Patient demographics

The patients’ demographic information is described in Table 1. Sixty patients (34 men and 26 women) from 12 to 80 years old (mean, 44.0±20.2 years) were enrolled. Internal trauma (n=38, 63.3%) was the most common cause of PLF, followed by external trauma (n=11, 18.3%) and idiopathic causes (n=11, 18.3%). There were 28 cases (46.6%) of definite PLF, in which the evidence of PLF was confirmed intraoperatively. In definite PLF, the RW (15 cases) was a more common fistula site than the OW (8 cases). In five patients (17.8%), it was not clearly identified whether the OW or RW was the leakage site. Thirty-two (53.3%) patients in whom PLF was not evident were classified as having probable PLF. The median interval from symptom onset to surgical repair was 9.0 days (interquartile range, 4–20 days).

Clinical features

Hearing loss

Every patient had sudden onset of auditory symptoms such as hearing loss, ear fullness, or tinnitus. Preoperatively, the average pure-tone audiometry PTA was 81.8±23.7 dB (range, 24–123 dB). The configuration of the audiogram was downsloping, with greater hearing loss at higher frequencies. The PTA was not significantly different according to the etiology of trauma, fistula site, or between definite and probable PLF (data not shown).
Twenty-seven patients (45%) showed preoperative LFABG. The groups with and without LFABG showed no significant differences in clinical features such as PTA, the etiology of trauma, surgical timing, and fistula site. Postoperatively, 33 of 57 patients (57.8%) showed hearing gain at 1 month after surgery (three patients who had no postoperative audiometry were excluded). Postoperatively, the average PTA was 63.3±30.7 dB (range, 13– 117 dB). PTA significantly improved after surgical repair in both definite and probable PLF cases (Fig. 1). The improvement of hearing after surgical repair was significantly related to surgical timing, but not to other factors such as etiology of trauma or the fistula site (data not shown).
Among the patients (n=27) with preoperative LFABG, 15 (55.5%) showed postoperative closure of the LFABG. The patients with postoperative LFABG closure showed significant improvements in PTA at all frequencies (P=0.012).

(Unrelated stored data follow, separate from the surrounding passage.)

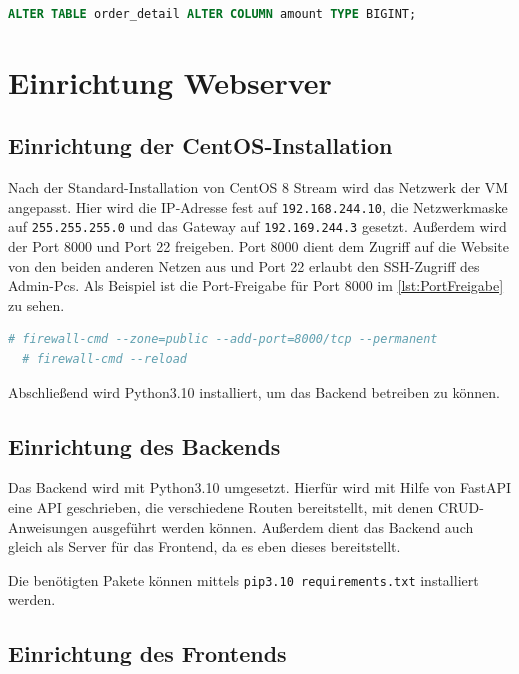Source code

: \documentclass[a4paper,
    11pt,
    headings=small,
    ngerman,
    listof=totoc,
    numbers=noenddot]{scrreprt}[2021/11/13]
\begin{document}
\begin{lstlisting}[language=SQL,caption={Ändern der tickets-Tabelle},label={lst:AlterSQL}]
  ALTER TABLE order_detail ALTER COLUMN amount TYPE BIGINT;
\end{lstlisting}



\newpage
\section{Einrichtung Webserver}


\subsection{Einrichtung der CentOS-Installation}

Nach der Standard-Installation von CentOS 8 Stream wird das Netzwerk der \ac{VM} angepasst. Hier wird die IP-Adresse fest auf \texttt{192.168.244.10}, die Netzwerkmaske auf \texttt{255.255.255.0} und das Gateway auf \texttt{192.169.244.3} gesetzt. Außerdem wird der Port 8000 und Port 22 freigeben. Port 8000 dient dem Zugriff auf die Website von den beiden anderen Netzen aus und Port 22 erlaubt den \ac{SSH}-Zugriff des Admin-Pcs. Als Beispiel ist die Port-Freigabe für Port 8000 im \vref{lst:PortFreigabe} zu sehen.

\begin{lstlisting}[language=bash,caption={Port-Freigabe einer CentOS-Firewall},label={lst:PortFreigabe}]
  # firewall-cmd --zone=public --add-port=8000/tcp --permanent
  # firewall-cmd --reload
\end{lstlisting}

Abschließend wird Python3.10 installiert, um das Backend betreiben zu können.


\subsection{Einrichtung des Backends}

Das Backend wird mit Python3.10 umgesetzt. Hierfür wird mit Hilfe von FastAPI eine \ac{API} geschrieben, die verschiedene Routen bereitstellt, mit denen \ac{CRUD}-Anweisungen ausgeführt werden können. Außerdem dient das Backend auch gleich als Server für das Frontend, da es eben dieses bereitstellt.

Die benötigten Pakete können mittels \texttt{pip3.10 requirements.txt} installiert werden.


\subsection{Einrichtung des Frontends}
\end{document}
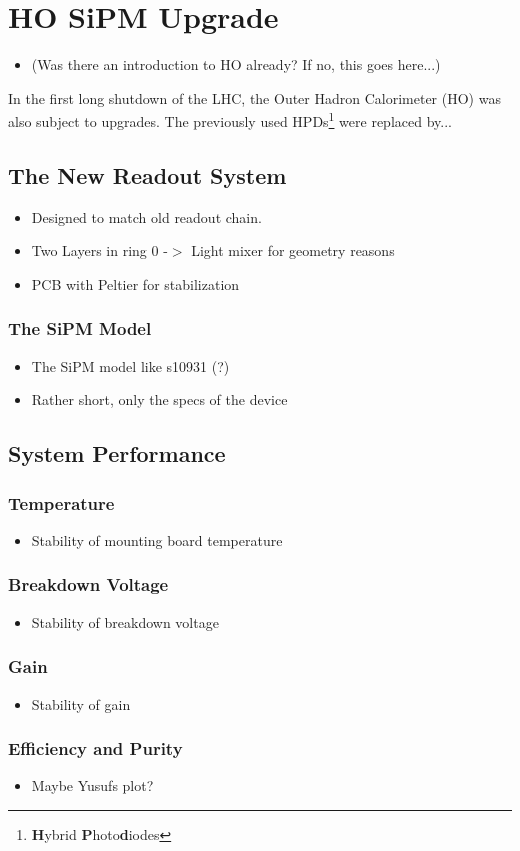 \section{HO SiPM Upgrade}
\begin{itemize}
\item(Was there an introduction to HO already? If no, this goes here...)
\end{itemize}
In the first long shutdown of the LHC, the Outer Hadron Calorimeter (HO) was also subject to upgrades. The previously used HPDs\footnote{{\bf H}ybrid {\bf P}hoto{\bf d}iodes} were replaced by...
\subsection{The New Readout System}
\begin{itemize}
\item Designed to match old readout chain.
\item Two Layers in ring 0 -$>$ Light mixer for geometry reasons
\item PCB with Peltier for stabilization
\end{itemize}
\subsubsection{The SiPM Model}
\begin{itemize}
\item The SiPM model like s10931 (?)
\item Rather short, only the specs of the device
\end{itemize}
\subsection{System Performance}
\subsubsection{Temperature}
\begin{itemize}
\item Stability of mounting board temperature
\end{itemize}
\subsubsection{Breakdown Voltage}
\begin{itemize}
\item Stability of breakdown voltage 
\end{itemize}
\subsubsection{Gain}
\begin{itemize}
\item Stability of gain
\end{itemize}
\subsubsection{Efficiency and Purity}
\begin{itemize}
\item Maybe Yusufs plot?
\end{itemize}

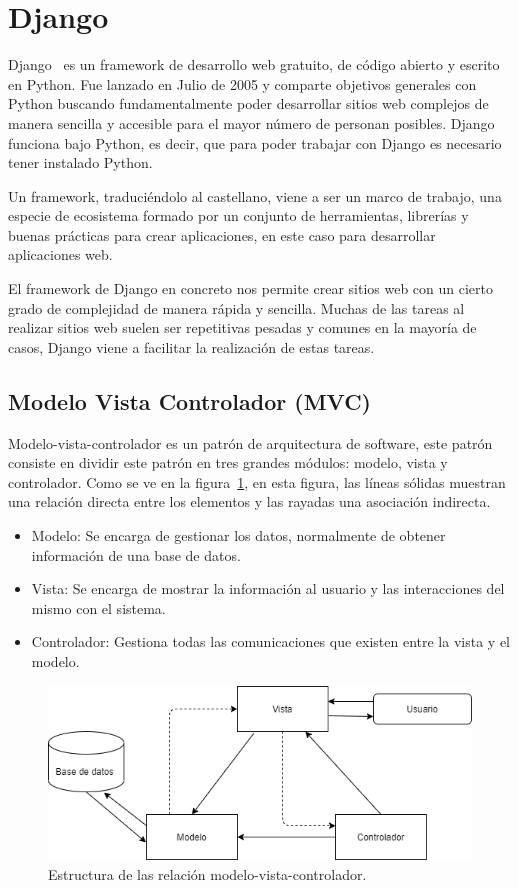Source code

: \documentclass[a4paper, 12pt]{book}
\begin{document}
  
\section{Django}
\label{sec:django}
Django~\cite{django} es un framework de desarrollo web gratuito, de código abierto y escrito en Python. Fue lanzado en Julio de 2005 y comparte objetivos generales con Python buscando fundamentalmente poder desarrollar sitios web complejos de manera sencilla y accesible para el mayor número de personan posibles. Django funciona bajo Python, es decir, que para poder trabajar con Django es necesario tener instalado Python. 

Un framework, traduciéndolo al castellano, viene a ser un marco de trabajo, una especie de ecosistema formado por un conjunto de herramientas, librerías y buenas prácticas para crear aplicaciones, en este caso para desarrollar aplicaciones web. 

El framework de Django en concreto nos permite crear sitios web con un cierto grado de complejidad de manera rápida y sencilla. Muchas de las tareas al realizar sitios web suelen ser repetitivas pesadas y comunes en la mayoría de casos, Django viene a facilitar la realización de estas tareas. 

\subsection{Modelo Vista Controlador (MVC)}
\label{sec:modelo-vista-controlador}
Modelo-vista-controlador es un patrón de arquitectura de software, este patrón consiste en dividir este patrón en tres grandes módulos: modelo, vista y controlador. Como se ve en la figura~\ref{fig:arquitectura}, en esta figura, las líneas sólidas muestran una relación directa entre los elementos y las rayadas una asociación indirecta.

\begin{itemize}
 \item Modelo: Se encarga de gestionar los datos, normalmente de obtener información de una base de datos. 
 \item Vista: Se encarga de mostrar la información al usuario y las interacciones del mismo con el sistema. 
 \item Controlador: Gestiona todas las comunicaciones que existen entre la vista y el modelo. 
\end{itemize}

\begin{figure}
	\centering
	\includegraphics[width=12cm, keepaspectratio]{img/model-vista-controlador.png}
	\caption{Estructura de las relación modelo-vista-controlador.}
	\label{fig:arquitectura}
\end{figure}
\end{document}
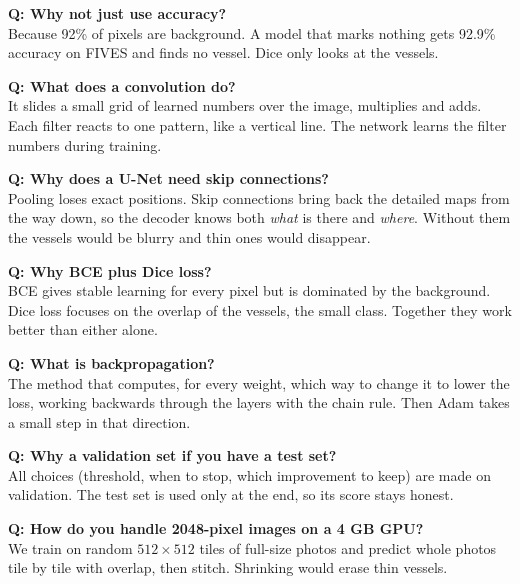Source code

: \documentclass[11pt,a4paper]{article}
\begin{document}
\begin{prof}\textbf{Q: Why not just use accuracy?}\\
Because 92\% of pixels are background. A model that marks nothing gets 92.9\% accuracy on FIVES and finds no vessel. Dice only looks at the vessels.\end{prof}

\begin{prof}\textbf{Q: What does a convolution do?}\\
It slides a small grid of learned numbers over the image, multiplies and adds. Each filter reacts to one pattern, like a vertical line. The network learns the filter numbers during training.\end{prof}

\begin{prof}\textbf{Q: Why does a U-Net need skip connections?}\\
Pooling loses exact positions. Skip connections bring back the detailed maps from the way down, so the decoder knows both \emph{what} is there and \emph{where}. Without them the vessels would be blurry and thin ones would disappear.\end{prof}

\begin{prof}\textbf{Q: Why BCE plus Dice loss?}\\
BCE gives stable learning for every pixel but is dominated by the background. Dice loss focuses on the overlap of the vessels, the small class. Together they work better than either alone.\end{prof}

\begin{prof}\textbf{Q: What is backpropagation?}\\
The method that computes, for every weight, which way to change it to lower the loss, working backwards through the layers with the chain rule. Then Adam takes a small step in that direction.\end{prof}

\begin{prof}\textbf{Q: Why a validation set if you have a test set?}\\
All choices (threshold, when to stop, which improvement to keep) are made on validation. The test set is used only at the end, so its score stays honest.\end{prof}

\begin{prof}\textbf{Q: How do you handle 2048-pixel images on a 4 GB GPU?}\\
We train on random $512\times512$ tiles of full-size photos and predict whole photos tile by tile with overlap, then stitch. Shrinking would erase thin vessels.\end{prof}
\end{document}
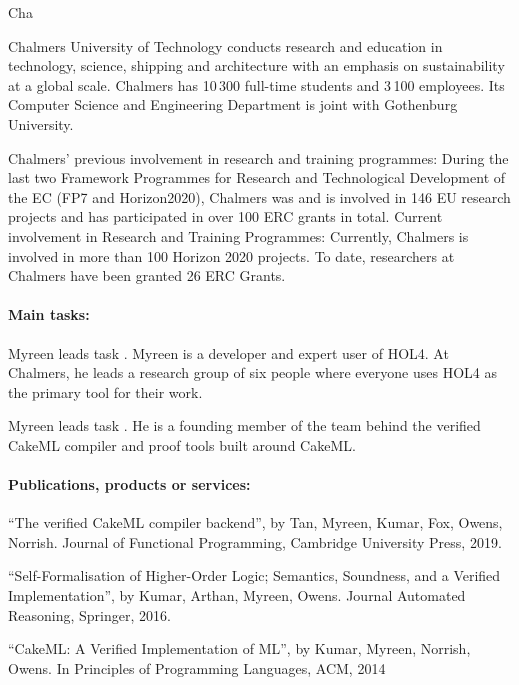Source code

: \begin{sitedescription}{Cha}


Chalmers University of Technology conducts research and education in
technology, science, shipping and architecture with an emphasis on
sustainability at a global scale. Chalmers has 10\,300 full-time
students and 3\,100 employees.  Its Computer Science and Engineering
Department is joint with Gothenburg University.

Chalmers' previous involvement in research and training programmes:
During the last two Framework Programmes for Research and
Technological Development of the EC (FP7 and Horizon2020), Chalmers
was and is involved in 146 EU research projects and has participated
in over 100 ERC grants in total.  Current involvement in Research and
Training Programmes: Currently, Chalmers is involved in more than 100
Horizon 2020 projects.  To date, researchers at Chalmers have been
granted 26 ERC Grants.

\paragraph*{Main tasks:}

\begin{compactitem}
\item Myreen leads task .  Myreen is a
  developer and expert user of HOL4. At Chalmers, he leads
  a research group of six people where everyone uses HOL4 as the
  primary tool for their work.
\item Myreen leads task . He is a founding
  member of the team behind the verified CakeML compiler and proof
  tools built around CakeML.
\end{compactitem}

\paragraph*{Publications, products or services:}

\begin{compactitem}
\item
  ``The verified CakeML compiler backend'',
  by Tan, Myreen, Kumar, Fox, Owens, Norrish.
  Journal of Functional Programming, Cambridge University Press, 2019.
\item
  ``Self-Formalisation of Higher-Order Logic;
  Semantics, Soundness, and a Verified Implementation'',
  by Kumar, Arthan, Myreen, Owens.
  Journal Automated Reasoning, Springer, 2016.
\item
  ``CakeML: A Verified Implementation of ML'',
  by Kumar, Myreen, Norrish, Owens.
  In Principles of Programming Languages, ACM, 2014
\end{compactitem}


\end{sitedescription}

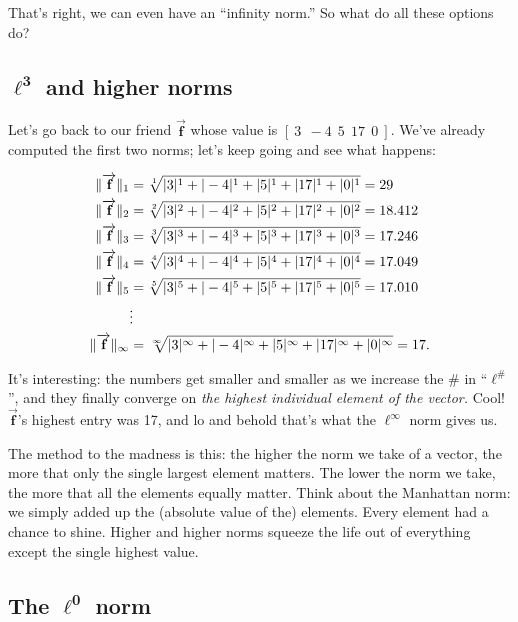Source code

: That's right, we can even have an ``infinity norm.'' So what do all these options do?


\subsection{$\boldsymbol\ell^\textbf{3}$ and higher norms}

Let's go back to our friend $\overrightarrow{\textbf{f}}$ whose value
is $[\ 3\ \ -4\ \ 5\ \ 17\ \ 0\ ]$. We've already computed the first two norms;
let's keep going and see what happens:

\vspace{-.15in}
\begin{align*}
\lVert\overrightarrow{\textbf{f}}\rVert_1 &= \sqrt[1]{|3|^1 + |-4|^1 + |5|^1 + |17|^1 + |0|^1} = 29\\
\lVert\overrightarrow{\textbf{f}}\rVert_2 &= \sqrt[2]{|3|^2 + |-4|^2 + |5|^2 + |17|^2 + |0|^2} = 18.412\\
\lVert\overrightarrow{\textbf{f}}\rVert_3 &= \sqrt[3]{|3|^3 + |-4|^3 + |5|^3 + |17|^3 + |0|^3} = 17.246\\
\lVert\overrightarrow{\textbf{f}}\rVert_4 &= \sqrt[4]{|3|^4 + |-4|^4 + |5|^4 + |17|^4 + |0|^4} = 17.049\\
\lVert\overrightarrow{\textbf{f}}\rVert_5 &= \sqrt[5]{|3|^5 + |-4|^5 + |5|^5 + |17|^5 + |0|^5} = 17.010\\
& \vdots \\
\lVert\overrightarrow{\textbf{f}}\rVert_\infty &= \sqrt[\infty]{|3|^\infty + |-4|^\infty + |5|^\infty + |17|^\infty + |0|^\infty} = 17.\\
\end{align*}

It's interesting: the numbers get smaller and smaller as we increase the \# in
``$\ell^{\#}$'', and they finally converge on \textit{the highest individual
element of the vector.} Cool! $\overrightarrow{\textbf{f}}$'s highest entry was
17, and lo and behold that's what the $\ell^\infty$ norm gives us.

The method to the madness is this: the higher the norm we take of a vector, the
more that only the single largest element matters. The lower the norm we take,
the more that all the elements equally matter. Think about the Manhattan norm:
we simply added up the (absolute value of the) elements. Every element had a
chance to shine. Higher and higher norms squeeze the life out of everything
except the single highest value.

\subsection{The $\boldsymbol\ell^\textbf{0}$ norm}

In contrast, PTA did not significantly improve in patients who did not have LFABG closure. Postoperatively, the mean hearing thresholds for the two groups were 52.5±29.2 dB (range, 18–102 dB) for the LFABG closure group and 81.6±18.4 dB (range, 45–107 dB) for the LFABG non-closure group (Fig. 2). In Fig. 3, two audiograms are presented to demonstrate the preoperative LFABG and hearing improvement with LFABG closure after surgical repair.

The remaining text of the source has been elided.